All statistical analyses were performed in R version 4.0.2 [95]. The remaining data (237 farms and 92 explanatory variables) were imported into the statistics software R and tested for collinearity. In case of collinearity (variance inflation factor > 3) calculated in package car v3.0.12 [96], applying function vif on a linear model containing all explanatory variables, the variable with a lower expected biological relevance was excluded (n = 23) [58]. In the end, 69 variables remained in the final data set for statistical analysis (Tables 1 and 2). Since application of a standard (generalized) linear model with 237 farms and 69 explanatory variables would have led to a severe overfitting problem, data were analysed via penalized binary logistic regression using elastic-net implemented in package glmnet v4.1.4 [97]. Elastic-net can be thought of as a combination of shrinkage (Ridge Regression) and variable selection (LASSO) methodology. The binary response was coded “0” for control farms and “1” for case farms. The function createDataPartition from package caret v6.0-92 [98] was applied to split questionnaires from 237 farms into a randomly selected independent training- and test dataset comprising of 80% and 20% of farms, respectively.

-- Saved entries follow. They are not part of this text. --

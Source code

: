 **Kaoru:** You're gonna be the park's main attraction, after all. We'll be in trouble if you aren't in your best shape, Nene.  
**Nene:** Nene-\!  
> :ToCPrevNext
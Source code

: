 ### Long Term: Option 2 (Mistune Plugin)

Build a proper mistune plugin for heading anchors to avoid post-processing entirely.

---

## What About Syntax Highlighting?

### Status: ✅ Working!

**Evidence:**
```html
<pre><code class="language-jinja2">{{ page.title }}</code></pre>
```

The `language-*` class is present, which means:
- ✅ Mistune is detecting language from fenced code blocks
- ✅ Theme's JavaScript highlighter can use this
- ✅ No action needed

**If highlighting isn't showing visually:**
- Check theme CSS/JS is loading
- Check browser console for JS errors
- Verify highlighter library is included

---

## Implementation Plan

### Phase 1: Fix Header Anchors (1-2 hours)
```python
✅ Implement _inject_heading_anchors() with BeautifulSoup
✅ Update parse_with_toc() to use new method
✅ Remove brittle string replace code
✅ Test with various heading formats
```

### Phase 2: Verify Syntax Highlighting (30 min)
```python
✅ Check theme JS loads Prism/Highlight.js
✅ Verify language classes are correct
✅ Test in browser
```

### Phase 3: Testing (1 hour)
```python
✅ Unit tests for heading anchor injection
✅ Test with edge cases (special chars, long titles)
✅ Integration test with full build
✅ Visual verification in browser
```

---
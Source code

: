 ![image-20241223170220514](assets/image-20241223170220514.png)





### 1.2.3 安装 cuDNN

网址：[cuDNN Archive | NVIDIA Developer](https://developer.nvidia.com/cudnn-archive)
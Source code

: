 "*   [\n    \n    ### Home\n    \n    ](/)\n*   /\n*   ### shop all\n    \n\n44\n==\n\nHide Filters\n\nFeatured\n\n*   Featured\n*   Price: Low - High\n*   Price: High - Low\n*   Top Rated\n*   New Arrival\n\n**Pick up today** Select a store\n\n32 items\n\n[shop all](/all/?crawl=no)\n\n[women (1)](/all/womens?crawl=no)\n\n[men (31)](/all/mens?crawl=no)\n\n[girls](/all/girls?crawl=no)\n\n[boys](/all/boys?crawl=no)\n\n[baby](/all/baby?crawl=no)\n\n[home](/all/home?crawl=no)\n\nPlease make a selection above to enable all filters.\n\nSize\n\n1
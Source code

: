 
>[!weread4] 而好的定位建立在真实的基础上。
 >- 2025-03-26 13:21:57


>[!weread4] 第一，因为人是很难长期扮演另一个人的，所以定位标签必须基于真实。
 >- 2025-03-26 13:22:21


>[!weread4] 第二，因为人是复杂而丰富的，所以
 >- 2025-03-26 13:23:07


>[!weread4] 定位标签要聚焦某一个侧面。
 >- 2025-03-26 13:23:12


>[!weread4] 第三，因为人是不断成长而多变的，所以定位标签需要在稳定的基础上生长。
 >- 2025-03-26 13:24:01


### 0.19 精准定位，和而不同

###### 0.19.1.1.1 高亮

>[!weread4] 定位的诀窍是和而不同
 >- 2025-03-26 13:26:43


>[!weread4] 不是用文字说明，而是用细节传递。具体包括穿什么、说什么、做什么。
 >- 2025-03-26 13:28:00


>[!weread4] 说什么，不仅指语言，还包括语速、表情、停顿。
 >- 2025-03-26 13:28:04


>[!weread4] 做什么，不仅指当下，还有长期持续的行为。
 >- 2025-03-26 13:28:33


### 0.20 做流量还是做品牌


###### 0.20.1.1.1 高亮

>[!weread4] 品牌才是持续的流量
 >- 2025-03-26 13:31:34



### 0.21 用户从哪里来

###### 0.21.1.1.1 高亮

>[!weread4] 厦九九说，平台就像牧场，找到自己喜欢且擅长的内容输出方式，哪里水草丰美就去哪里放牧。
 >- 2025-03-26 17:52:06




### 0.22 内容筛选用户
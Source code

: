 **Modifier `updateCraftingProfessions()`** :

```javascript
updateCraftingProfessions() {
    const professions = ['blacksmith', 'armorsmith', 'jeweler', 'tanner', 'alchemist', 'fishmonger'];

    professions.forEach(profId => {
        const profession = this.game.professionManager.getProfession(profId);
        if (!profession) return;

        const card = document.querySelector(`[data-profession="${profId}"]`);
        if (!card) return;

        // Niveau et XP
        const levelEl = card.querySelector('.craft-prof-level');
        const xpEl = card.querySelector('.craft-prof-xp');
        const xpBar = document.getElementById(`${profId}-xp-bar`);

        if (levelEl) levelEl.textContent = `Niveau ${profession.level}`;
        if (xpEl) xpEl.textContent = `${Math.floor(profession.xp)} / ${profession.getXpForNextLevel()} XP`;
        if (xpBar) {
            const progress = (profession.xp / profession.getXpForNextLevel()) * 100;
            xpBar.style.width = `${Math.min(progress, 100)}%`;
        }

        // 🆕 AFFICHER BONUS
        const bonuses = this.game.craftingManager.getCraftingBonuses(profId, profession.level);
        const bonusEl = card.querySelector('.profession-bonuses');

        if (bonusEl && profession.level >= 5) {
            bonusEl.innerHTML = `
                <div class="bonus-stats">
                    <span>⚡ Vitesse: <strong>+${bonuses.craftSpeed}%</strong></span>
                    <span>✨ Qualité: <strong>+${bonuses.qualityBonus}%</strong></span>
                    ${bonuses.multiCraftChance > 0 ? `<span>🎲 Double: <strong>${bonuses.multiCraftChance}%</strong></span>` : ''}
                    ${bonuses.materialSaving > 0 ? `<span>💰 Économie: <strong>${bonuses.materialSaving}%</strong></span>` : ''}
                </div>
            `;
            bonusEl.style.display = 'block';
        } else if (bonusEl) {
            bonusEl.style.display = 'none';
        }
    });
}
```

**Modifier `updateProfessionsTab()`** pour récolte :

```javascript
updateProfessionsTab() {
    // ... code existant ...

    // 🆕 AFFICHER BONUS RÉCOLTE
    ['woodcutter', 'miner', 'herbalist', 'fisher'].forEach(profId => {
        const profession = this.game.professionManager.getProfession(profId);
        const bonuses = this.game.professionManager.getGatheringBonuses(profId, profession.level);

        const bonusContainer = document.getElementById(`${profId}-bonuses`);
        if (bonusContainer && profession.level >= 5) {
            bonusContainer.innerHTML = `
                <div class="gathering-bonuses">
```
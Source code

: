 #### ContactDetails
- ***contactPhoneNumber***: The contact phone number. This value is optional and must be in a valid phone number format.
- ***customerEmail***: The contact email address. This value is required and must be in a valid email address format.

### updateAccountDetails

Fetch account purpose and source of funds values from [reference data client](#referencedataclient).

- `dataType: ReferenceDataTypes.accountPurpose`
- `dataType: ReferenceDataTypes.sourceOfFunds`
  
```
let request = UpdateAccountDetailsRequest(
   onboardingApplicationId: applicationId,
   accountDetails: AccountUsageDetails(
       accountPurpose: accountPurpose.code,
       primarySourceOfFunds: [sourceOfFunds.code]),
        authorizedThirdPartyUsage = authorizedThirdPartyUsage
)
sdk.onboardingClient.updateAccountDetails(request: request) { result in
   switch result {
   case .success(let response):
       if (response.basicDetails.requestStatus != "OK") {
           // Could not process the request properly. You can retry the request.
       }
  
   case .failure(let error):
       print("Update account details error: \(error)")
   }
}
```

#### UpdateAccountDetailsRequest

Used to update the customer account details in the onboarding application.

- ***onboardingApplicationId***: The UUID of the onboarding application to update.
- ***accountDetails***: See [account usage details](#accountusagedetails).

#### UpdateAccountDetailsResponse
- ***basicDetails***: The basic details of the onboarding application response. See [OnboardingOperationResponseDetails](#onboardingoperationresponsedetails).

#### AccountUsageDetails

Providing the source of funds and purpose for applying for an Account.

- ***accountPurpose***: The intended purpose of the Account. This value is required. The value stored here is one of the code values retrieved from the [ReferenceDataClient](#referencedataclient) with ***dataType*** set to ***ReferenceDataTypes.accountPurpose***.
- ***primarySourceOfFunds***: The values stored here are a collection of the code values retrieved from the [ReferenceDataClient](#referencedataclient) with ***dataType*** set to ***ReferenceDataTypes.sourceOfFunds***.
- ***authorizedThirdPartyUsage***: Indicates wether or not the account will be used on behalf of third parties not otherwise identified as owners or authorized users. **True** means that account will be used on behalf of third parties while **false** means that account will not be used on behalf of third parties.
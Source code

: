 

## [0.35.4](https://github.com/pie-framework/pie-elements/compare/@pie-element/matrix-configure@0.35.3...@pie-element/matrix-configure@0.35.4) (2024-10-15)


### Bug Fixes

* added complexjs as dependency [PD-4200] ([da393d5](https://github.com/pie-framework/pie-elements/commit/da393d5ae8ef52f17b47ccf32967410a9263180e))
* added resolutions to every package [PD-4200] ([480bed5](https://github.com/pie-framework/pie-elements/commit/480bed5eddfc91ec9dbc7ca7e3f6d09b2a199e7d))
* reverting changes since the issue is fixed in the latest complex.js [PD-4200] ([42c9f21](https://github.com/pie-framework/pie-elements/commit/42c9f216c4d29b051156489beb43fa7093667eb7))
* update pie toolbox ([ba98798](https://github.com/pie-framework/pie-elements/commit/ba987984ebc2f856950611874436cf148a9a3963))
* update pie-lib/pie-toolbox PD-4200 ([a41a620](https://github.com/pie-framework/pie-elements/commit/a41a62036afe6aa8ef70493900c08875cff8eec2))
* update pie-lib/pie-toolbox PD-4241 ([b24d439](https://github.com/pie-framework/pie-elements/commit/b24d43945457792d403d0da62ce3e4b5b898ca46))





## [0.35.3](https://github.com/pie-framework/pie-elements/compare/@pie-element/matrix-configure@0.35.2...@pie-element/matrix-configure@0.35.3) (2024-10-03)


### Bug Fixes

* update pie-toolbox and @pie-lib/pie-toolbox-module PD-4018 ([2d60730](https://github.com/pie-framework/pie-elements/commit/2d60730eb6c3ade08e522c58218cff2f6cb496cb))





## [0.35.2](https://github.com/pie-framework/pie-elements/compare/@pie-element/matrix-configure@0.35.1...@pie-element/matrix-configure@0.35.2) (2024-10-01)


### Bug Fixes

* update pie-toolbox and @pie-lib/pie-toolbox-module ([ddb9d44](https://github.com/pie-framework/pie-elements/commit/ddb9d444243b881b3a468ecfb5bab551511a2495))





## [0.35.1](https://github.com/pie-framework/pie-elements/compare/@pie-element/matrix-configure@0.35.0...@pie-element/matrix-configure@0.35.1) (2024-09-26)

Cross validation was used to fine-tune the elastic-net parameters in the training data by applying function cv.glmnet with option family=”binomial”, standardize = T and maxit = 500,000. Model performance was assessed in the independent test data applying function assess.glmnet using option family="binomial” and s="lambda.min”. “lambda.min” contains stored regularization parameter giving the minimum mean cross-validated error in the training data. Due to sample size limitations, we noticed that different seeds used for splitting the data into training and test data, resulted in somewhat different variable selections and size of estimated logits. Thus, we decided to create 100 different random splits (training data:test data = 80:20) using function set.seed(i) in a loop over our elastic-net analysis, conducted as described above. Afterwards, model performance was assessed via the AUC metric and misclassification rates summarized and visualized as violin-plots (Fig. 1). Furthermore, we report size of penalized estimated coefficients on a logit level and the number of times out of 100 (i.e.%) an explanatory variable was selected for the model (Supplementary File 1). Negative estimated coefficients on logit level, imply an odds ratio < 1, and the variable is negatively associated with the occurrence of PWD or has a preventive effect towards PWD. Variables with positive coefficients imply an odds ratio > 1 and are positively associated with the occurrence of PWD increasing the chance of PWD on a farm.